Isra Miraj dan Kesalehan yang Terlupakan
Agama | 2026-01-15 14:01:48
Peristiwa Isra Miraj kerap diperingati dengan cara yang nyaris seragam. Menggelar ceramah, memasang spanduk, dan sebuah kutipan-kutipan yang beredar cepat di grup pesan singkat. Di era serba digital ini, kisah perjalanan Nabi Muhammad dari Masjidil Haram ke Masjidil Aqsa, lalu menembus tujuh lapis langit, sering kali direduksi menjadi kalender tahunan yang datang, diperingati, lalu lewat begitu saja. Padahal, Isra Miraj bukan sekadar peristiwa spiritual, melainkan cermin peradaban yang seharusnya mengusik cara kita hidup hari ini.

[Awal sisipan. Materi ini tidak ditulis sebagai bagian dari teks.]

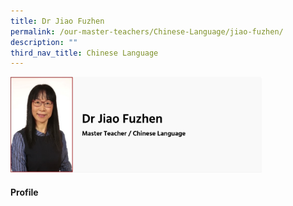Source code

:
 ```yaml
---
title: Dr Jiao Fuzhen
permalink: /our-master-teachers/Chinese-Language/jiao-fuzhen/
description: ""
third_nav_title: Chinese Language
---
```

<img src="/images/Dr%20Jiao%20Fuzhen.png" style="width:80%">

#### Profile

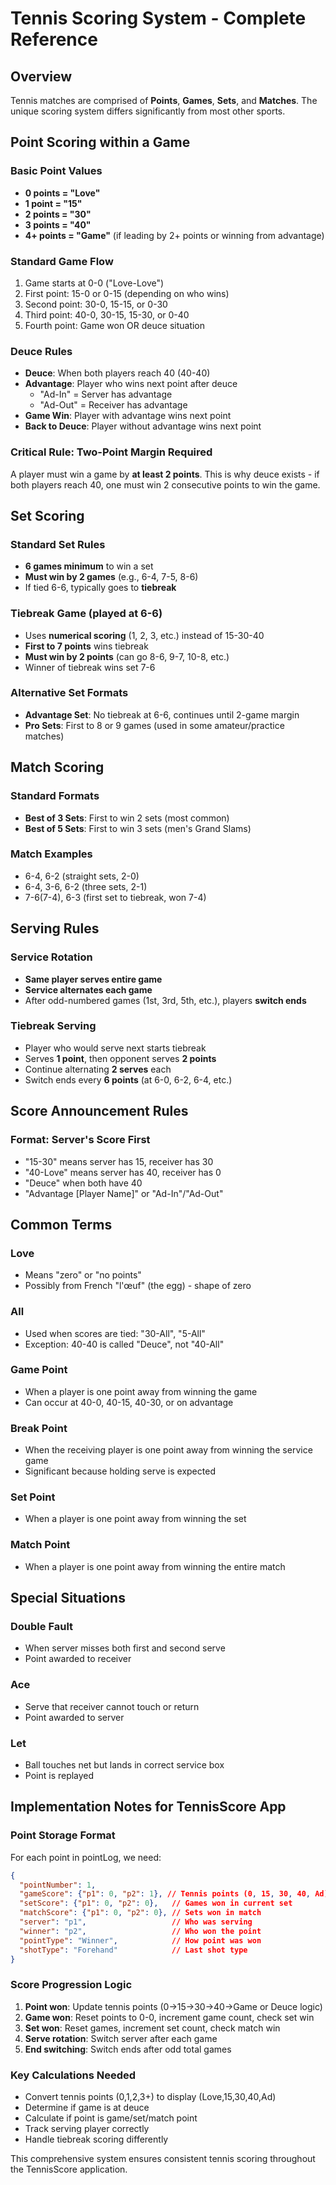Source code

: # Tennis Scoring System - Complete Reference

## Overview
Tennis matches are comprised of **Points**, **Games**, **Sets**, and **Matches**. The unique scoring system differs significantly from most other sports.

## Point Scoring within a Game

### Basic Point Values
- **0 points = "Love"**
- **1 point = "15"** 
- **2 points = "30"**
- **3 points = "40"**
- **4+ points = "Game"** (if leading by 2+ points or winning from advantage)

### Standard Game Flow
1. Game starts at 0-0 ("Love-Love")
2. First point: 15-0 or 0-15 (depending on who wins)
3. Second point: 30-0, 15-15, or 0-30
4. Third point: 40-0, 30-15, 15-30, or 0-40
5. Fourth point: Game won OR deuce situation

### Deuce Rules
- **Deuce**: When both players reach 40 (40-40)
- **Advantage**: Player who wins next point after deuce
  - "Ad-In" = Server has advantage
  - "Ad-Out" = Receiver has advantage  
- **Game Win**: Player with advantage wins next point
- **Back to Deuce**: Player without advantage wins next point

### Critical Rule: Two-Point Margin Required
A player must win a game by **at least 2 points**. This is why deuce exists - if both players reach 40, one must win 2 consecutive points to win the game.

## Set Scoring

### Standard Set Rules
- **6 games minimum** to win a set
- **Must win by 2 games** (e.g., 6-4, 7-5, 8-6)
- If tied 6-6, typically goes to **tiebreak**

### Tiebreak Game (played at 6-6)
- Uses **numerical scoring** (1, 2, 3, etc.) instead of 15-30-40
- **First to 7 points** wins tiebreak
- **Must win by 2 points** (can go 8-6, 9-7, 10-8, etc.)
- Winner of tiebreak wins set 7-6

### Alternative Set Formats
- **Advantage Set**: No tiebreak at 6-6, continues until 2-game margin
- **Pro Sets**: First to 8 or 9 games (used in some amateur/practice matches)

## Match Scoring

### Standard Formats
- **Best of 3 Sets**: First to win 2 sets (most common)
- **Best of 5 Sets**: First to win 3 sets (men's Grand Slams)

### Match Examples
- 6-4, 6-2 (straight sets, 2-0)
- 6-4, 3-6, 6-2 (three sets, 2-1)
- 7-6(7-4), 6-3 (first set to tiebreak, won 7-4)

## Serving Rules

### Service Rotation
- **Same player serves entire game**
- **Service alternates each game**
- After odd-numbered games (1st, 3rd, 5th, etc.), players **switch ends**

### Tiebreak Serving
- Player who would serve next starts tiebreak
- Serves **1 point**, then opponent serves **2 points**
- Continue alternating **2 serves** each
- Switch ends every **6 points** (at 6-0, 6-2, 6-4, etc.)

## Score Announcement Rules

### Format: Server's Score First
- "15-30" means server has 15, receiver has 30
- "40-Love" means server has 40, receiver has 0
- "Deuce" when both have 40
- "Advantage [Player Name]" or "Ad-In"/"Ad-Out"

## Common Terms

### Love
- Means "zero" or "no points"
- Possibly from French "l'œuf" (the egg) - shape of zero

### All
- Used when scores are tied: "30-All", "5-All"
- Exception: 40-40 is called "Deuce", not "40-All"

### Game Point
- When a player is one point away from winning the game
- Can occur at 40-0, 40-15, 40-30, or on advantage

### Break Point  
- When the receiving player is one point away from winning the service game
- Significant because holding serve is expected

### Set Point
- When a player is one point away from winning the set

### Match Point
- When a player is one point away from winning the entire match

## Special Situations

### Double Fault
- When server misses both first and second serve
- Point awarded to receiver

### Ace
- Serve that receiver cannot touch or return
- Point awarded to server

### Let
- Ball touches net but lands in correct service box
- Point is replayed

## Implementation Notes for TennisScore App

### Point Storage Format
For each point in pointLog, we need:
```json
{
  "pointNumber": 1,
  "gameScore": {"p1": 0, "p2": 1}, // Tennis points (0, 15, 30, 40, Ad)
  "setScore": {"p1": 0, "p2": 0},   // Games won in current set
  "matchScore": {"p1": 0, "p2": 0}, // Sets won in match
  "server": "p1",                   // Who was serving
  "winner": "p2",                   // Who won the point
  "pointType": "Winner",            // How point was won
  "shotType": "Forehand"            // Last shot type
}
```

### Score Progression Logic
1. **Point won**: Update tennis points (0→15→30→40→Game or Deuce logic)
2. **Game won**: Reset points to 0-0, increment game count, check set win
3. **Set won**: Reset games, increment set count, check match win
4. **Serve rotation**: Switch server after each game
5. **End switching**: Switch ends after odd total games

### Key Calculations Needed
- Convert tennis points (0,1,2,3+) to display (Love,15,30,40,Ad)
- Determine if game is at deuce
- Calculate if point is game/set/match point
- Track serving player correctly
- Handle tiebreak scoring differently

This comprehensive system ensures consistent tennis scoring throughout the TennisScore application. 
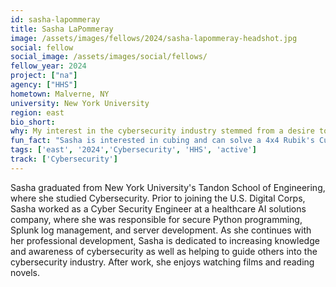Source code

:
 ```yaml
---
id: sasha-lapommeray
title: Sasha LaPommeray
image: /assets/images/fellows/2024/sasha-lapommeray-headshot.jpg
social: fellow
social_image: /assets/images/social/fellows/
fellow_year: 2024
project: ["na"]
agency: ["HHS"]
hometown: Malverne, NY
university: New York University
region: east
bio_short: 
why: My interest in the cybersecurity industry stemmed from a desire to help prevent cybersecurity attacks on a national scale. USDC is instrumental in helping me to fulfill my dreams of utilizing my cybersecurity skills in a public service context.
fun_fact: "Sasha is interested in cubing and can solve a 4x4 Rubik's Cube."
tags: ['east', '2024','Cybersecurity', 'HHS', 'active']
track: ['Cybersecurity']
---
```


Sasha graduated from New York University's Tandon School of Engineering, where she studied Cybersecurity. Prior to joining the U.S. Digital Corps, Sasha worked as a Cyber Security Engineer at a healthcare AI solutions company, where she was responsible for secure Python programming, Splunk log management, and server development. 
As she continues with her professional development, Sasha is dedicated to increasing knowledge and awareness of cybersecurity as well as helping to guide others into the cybersecurity industry. After work, she enjoys watching films and reading novels.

Isra Miraj terjadi pada masa paling sunyi dalam hidup Nabi. Tahun itu dikenal sebagai ‘am al-huzn, tahun kesedihan. Tahun dimana dukungan terdekat runtuh, tekanan sosial menguat, dan kelelahan batin mencapai puncaknya. Dari situ, perjalanan ke langit justru dimulai. Ada pesan yang kerap terlewatkan, yaitu transformasi besar lahir bukan dari kenyamanan, melainkan dari krisis.
Pesan ini terasa kontras dengan fenomena generasi hari ini, terutama Gen Z, yang tumbuh dalam ekosistem serba cepat dan serba tersedia. Hidup di era on demand, banyak di antara mereka, meski tentu tidak semuanya dibentuk oleh hasrat akan kenyamanan instan, hasil cepat, proses singkat, dan keberhasilan tanpa luka. Sedikit tekanan dianggap kegagalan, sedikit kritik dirasa ancaman. Kesedihan mudah membuncah, baper menjadi bahasa sehari-hari, sementara ikhtiar sering tertunda oleh kebiasaan menyalahkan keadaan, sistem, atau masa lalu.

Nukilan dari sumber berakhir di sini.